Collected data
*** Block opens ***

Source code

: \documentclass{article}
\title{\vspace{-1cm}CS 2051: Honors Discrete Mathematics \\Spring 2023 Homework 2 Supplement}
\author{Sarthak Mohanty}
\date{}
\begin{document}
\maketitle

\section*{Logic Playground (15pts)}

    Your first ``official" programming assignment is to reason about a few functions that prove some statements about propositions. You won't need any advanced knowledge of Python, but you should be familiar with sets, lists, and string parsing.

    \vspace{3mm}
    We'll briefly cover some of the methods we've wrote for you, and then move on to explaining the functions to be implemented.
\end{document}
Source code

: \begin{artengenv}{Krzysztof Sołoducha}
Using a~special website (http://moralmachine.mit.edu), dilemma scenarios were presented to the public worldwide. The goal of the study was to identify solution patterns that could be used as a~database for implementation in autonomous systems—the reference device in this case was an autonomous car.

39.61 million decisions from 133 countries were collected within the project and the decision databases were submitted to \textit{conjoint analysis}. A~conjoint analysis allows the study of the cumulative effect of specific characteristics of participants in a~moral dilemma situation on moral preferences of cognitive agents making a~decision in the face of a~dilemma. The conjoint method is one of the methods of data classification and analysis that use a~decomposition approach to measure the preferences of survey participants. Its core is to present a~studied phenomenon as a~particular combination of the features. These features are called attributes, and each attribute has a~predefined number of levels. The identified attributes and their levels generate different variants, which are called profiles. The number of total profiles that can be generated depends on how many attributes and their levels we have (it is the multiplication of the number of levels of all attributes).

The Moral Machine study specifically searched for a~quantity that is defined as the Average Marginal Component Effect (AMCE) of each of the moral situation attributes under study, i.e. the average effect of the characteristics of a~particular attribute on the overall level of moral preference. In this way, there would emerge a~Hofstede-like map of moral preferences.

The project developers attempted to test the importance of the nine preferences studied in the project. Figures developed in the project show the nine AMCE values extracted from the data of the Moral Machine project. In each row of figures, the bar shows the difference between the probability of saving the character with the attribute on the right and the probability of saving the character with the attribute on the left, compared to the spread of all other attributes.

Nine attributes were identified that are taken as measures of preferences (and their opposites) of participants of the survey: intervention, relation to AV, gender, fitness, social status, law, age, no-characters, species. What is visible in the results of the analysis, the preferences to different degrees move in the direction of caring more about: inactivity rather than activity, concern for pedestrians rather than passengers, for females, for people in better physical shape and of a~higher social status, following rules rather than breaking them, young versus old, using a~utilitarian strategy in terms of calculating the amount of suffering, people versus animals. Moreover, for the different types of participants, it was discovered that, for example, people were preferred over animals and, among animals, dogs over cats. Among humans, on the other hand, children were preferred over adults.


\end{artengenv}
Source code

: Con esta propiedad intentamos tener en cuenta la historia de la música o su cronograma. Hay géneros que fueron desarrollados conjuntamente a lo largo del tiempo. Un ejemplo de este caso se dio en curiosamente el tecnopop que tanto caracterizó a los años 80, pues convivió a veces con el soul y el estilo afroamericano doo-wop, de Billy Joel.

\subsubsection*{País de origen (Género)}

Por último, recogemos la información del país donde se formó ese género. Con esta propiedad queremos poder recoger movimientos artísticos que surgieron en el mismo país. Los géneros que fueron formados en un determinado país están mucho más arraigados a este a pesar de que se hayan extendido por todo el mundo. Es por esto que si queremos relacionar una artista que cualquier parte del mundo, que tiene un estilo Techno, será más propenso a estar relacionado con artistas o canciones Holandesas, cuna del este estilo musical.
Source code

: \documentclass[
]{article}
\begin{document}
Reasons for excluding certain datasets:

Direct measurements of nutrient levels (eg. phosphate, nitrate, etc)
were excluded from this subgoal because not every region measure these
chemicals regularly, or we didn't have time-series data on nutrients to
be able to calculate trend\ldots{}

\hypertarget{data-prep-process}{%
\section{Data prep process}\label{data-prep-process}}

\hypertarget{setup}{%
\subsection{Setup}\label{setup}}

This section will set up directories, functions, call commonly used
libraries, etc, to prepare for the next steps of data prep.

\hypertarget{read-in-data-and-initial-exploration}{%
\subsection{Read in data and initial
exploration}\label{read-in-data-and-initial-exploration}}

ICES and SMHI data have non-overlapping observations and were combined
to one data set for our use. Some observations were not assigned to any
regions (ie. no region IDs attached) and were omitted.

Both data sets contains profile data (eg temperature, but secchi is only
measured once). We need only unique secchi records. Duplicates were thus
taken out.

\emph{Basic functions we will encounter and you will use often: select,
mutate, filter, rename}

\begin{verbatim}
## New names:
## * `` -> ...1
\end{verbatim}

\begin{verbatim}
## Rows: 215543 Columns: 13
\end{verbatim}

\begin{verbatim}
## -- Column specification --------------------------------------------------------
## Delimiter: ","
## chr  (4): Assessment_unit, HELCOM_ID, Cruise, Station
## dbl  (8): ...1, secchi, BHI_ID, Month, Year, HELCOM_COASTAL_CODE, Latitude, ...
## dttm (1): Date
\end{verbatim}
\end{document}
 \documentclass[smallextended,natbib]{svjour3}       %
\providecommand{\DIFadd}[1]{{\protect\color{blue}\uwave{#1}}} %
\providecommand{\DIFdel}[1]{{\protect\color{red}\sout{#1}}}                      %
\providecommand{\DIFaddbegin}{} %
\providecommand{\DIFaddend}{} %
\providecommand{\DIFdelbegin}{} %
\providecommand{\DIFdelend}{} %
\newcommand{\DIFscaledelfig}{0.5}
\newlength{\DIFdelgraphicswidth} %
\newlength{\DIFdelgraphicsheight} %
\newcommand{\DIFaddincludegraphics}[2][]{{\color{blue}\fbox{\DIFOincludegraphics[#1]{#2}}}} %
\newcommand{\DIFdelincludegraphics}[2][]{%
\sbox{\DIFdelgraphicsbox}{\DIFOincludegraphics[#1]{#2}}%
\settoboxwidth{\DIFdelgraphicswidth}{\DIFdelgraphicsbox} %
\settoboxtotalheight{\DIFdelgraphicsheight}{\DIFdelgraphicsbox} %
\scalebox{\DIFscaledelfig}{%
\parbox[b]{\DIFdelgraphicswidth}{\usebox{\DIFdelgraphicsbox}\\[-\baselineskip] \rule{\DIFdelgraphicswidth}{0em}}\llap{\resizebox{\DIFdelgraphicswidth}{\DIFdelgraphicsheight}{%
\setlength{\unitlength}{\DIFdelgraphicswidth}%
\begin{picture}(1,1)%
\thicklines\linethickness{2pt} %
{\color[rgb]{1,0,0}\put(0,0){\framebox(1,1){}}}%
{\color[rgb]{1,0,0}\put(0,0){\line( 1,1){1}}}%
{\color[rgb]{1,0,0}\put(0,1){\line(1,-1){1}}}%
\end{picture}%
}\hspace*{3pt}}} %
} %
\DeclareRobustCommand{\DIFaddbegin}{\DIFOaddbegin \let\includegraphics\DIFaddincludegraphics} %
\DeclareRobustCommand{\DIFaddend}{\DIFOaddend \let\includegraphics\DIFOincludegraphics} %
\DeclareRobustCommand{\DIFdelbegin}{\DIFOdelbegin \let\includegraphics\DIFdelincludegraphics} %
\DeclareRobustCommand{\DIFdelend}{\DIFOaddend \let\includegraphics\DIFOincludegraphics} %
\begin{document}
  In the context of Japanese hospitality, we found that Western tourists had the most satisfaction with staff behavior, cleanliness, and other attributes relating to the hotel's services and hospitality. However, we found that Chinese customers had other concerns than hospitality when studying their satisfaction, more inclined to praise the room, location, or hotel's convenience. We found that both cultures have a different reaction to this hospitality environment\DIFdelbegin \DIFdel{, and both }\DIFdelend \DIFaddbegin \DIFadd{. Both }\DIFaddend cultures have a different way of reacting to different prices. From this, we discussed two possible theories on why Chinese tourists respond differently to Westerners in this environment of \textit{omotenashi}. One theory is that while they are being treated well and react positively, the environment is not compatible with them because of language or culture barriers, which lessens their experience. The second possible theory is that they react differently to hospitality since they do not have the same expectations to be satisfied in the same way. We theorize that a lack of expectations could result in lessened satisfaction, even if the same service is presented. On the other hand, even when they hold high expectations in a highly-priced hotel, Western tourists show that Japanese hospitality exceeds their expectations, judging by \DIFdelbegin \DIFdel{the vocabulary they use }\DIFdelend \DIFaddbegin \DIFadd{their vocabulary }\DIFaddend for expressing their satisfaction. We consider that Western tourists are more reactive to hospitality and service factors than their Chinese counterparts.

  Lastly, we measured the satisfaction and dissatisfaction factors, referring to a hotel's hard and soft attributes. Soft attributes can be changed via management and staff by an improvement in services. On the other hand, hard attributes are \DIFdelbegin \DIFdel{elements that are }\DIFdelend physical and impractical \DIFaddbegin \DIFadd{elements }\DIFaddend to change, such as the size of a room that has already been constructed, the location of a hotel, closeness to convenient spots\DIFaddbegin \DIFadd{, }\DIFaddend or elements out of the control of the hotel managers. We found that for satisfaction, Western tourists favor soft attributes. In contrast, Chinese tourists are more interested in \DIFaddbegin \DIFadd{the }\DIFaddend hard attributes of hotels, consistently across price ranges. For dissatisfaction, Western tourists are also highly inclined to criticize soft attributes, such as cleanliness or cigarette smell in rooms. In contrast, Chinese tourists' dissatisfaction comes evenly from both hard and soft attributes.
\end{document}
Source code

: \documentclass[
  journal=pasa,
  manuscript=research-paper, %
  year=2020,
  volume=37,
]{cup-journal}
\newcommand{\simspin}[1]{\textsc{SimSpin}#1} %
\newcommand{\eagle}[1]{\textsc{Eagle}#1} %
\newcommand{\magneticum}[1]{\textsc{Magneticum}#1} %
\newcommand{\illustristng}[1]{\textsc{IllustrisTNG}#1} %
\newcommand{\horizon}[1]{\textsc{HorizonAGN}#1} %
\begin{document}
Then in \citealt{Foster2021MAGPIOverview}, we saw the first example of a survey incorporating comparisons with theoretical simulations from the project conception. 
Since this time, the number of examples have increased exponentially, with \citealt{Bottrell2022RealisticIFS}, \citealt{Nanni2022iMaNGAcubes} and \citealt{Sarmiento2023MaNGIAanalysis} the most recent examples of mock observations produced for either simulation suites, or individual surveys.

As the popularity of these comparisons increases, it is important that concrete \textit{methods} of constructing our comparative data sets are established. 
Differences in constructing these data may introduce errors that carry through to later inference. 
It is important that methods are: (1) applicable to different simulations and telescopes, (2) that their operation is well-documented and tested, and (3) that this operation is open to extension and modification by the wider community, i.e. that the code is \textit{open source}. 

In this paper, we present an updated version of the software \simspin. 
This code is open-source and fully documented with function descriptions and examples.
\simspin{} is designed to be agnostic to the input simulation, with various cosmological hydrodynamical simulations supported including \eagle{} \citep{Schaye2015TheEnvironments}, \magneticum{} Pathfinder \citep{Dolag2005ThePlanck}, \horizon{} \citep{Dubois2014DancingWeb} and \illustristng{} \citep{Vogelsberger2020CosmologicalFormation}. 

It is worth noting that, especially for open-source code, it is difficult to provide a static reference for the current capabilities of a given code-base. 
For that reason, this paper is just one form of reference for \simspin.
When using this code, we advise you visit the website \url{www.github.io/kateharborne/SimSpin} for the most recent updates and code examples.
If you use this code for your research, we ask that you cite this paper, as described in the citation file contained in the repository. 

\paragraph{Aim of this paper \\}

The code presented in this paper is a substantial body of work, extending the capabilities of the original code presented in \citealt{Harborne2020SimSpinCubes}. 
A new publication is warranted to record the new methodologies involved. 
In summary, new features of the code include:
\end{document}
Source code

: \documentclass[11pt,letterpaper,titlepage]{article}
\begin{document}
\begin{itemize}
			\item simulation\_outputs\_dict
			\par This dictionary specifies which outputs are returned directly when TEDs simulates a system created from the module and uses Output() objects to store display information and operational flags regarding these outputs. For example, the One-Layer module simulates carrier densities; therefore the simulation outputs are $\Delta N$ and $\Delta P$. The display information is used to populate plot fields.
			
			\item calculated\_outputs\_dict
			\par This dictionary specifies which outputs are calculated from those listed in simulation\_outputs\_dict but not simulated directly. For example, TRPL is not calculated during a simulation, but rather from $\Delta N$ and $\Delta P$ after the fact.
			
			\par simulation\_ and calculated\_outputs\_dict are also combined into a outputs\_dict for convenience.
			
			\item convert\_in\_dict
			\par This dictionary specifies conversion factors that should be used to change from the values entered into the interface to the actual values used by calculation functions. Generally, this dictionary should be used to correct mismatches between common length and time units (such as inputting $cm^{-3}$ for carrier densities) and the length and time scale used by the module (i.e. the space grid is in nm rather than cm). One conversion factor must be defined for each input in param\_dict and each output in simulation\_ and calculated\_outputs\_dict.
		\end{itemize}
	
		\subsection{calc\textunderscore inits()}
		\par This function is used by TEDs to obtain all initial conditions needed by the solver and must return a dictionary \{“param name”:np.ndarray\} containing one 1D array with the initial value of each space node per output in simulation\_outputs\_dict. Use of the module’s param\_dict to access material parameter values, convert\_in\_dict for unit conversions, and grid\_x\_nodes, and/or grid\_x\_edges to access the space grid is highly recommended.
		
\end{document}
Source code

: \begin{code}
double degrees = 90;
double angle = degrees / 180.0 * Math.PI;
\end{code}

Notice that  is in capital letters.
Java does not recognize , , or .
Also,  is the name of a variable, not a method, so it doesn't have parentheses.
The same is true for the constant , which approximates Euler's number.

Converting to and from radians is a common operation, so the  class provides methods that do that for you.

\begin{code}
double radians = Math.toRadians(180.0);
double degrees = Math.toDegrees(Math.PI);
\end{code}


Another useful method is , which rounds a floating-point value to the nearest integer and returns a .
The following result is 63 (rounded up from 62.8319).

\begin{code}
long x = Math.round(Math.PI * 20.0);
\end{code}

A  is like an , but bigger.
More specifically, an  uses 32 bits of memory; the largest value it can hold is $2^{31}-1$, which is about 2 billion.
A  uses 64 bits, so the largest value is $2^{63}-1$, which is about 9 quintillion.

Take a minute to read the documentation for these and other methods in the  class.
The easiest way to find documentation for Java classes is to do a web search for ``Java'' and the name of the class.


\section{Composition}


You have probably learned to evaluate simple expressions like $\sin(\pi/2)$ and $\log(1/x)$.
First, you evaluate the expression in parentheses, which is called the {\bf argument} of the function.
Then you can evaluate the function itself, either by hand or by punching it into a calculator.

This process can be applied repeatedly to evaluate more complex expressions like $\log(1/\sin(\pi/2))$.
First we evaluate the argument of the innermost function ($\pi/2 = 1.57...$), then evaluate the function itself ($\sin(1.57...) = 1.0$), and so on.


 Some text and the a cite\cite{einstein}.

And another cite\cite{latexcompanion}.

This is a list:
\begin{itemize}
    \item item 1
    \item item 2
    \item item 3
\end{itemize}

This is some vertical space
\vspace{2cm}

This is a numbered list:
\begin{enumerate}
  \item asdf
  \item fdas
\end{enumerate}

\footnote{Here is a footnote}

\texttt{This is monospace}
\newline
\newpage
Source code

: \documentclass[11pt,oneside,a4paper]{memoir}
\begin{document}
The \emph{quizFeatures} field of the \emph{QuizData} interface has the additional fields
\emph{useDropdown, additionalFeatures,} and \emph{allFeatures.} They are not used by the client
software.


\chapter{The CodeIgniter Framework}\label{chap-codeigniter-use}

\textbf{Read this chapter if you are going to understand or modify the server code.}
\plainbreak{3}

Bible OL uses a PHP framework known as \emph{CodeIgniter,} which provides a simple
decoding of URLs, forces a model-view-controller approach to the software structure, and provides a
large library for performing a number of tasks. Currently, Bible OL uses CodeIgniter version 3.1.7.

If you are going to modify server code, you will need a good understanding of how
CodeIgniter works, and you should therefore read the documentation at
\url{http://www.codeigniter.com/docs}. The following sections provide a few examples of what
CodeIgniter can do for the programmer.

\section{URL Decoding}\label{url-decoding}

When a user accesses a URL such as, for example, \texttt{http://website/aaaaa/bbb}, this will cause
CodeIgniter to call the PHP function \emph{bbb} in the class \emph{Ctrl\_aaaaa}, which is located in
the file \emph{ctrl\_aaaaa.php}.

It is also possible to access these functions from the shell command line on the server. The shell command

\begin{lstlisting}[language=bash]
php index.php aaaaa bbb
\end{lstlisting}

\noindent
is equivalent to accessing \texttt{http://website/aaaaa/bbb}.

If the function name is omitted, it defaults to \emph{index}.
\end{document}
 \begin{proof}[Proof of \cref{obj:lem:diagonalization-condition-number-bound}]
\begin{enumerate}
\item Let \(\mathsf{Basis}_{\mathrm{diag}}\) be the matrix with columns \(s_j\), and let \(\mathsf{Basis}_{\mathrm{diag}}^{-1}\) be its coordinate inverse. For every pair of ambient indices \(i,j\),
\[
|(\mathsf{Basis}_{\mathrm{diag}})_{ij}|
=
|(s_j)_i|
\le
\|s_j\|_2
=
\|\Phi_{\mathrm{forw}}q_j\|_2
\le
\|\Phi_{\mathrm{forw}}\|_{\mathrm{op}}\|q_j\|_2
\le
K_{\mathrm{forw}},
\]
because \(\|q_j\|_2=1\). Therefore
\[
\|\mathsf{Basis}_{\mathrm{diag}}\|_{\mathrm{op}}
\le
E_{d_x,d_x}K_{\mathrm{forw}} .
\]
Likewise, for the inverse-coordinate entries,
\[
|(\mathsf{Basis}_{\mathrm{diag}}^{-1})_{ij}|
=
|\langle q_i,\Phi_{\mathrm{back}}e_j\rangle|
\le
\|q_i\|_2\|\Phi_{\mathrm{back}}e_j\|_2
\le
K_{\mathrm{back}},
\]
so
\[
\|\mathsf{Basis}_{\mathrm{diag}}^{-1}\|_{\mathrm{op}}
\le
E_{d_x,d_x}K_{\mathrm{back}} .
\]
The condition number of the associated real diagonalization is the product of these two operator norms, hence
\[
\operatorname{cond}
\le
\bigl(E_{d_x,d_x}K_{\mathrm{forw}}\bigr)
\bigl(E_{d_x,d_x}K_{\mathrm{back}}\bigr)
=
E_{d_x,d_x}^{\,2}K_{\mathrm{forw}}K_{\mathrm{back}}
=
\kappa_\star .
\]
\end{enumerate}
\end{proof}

*** Block closes ***

Work required → What are the lines of the data above that include the string "website"? Copy them.

Response to this exercise →
Using a~special website (http://moralmachine.mit.edu), dilemma scenarios were presented to the public worldwide. The goal of the study was to identify solution patterns that could be used as a~database for implementation in autonomous systems—the reference device in this case was an autonomous car.
When using this code, we advise you visit the website \url{www.github.io/kateharborne/SimSpin} for the most recent updates and code examples.
When a user accesses a URL such as, for example, \texttt{http://website/aaaaa/bbb}, this will cause
is equivalent to accessing \texttt{http://website/aaaaa/bbb}.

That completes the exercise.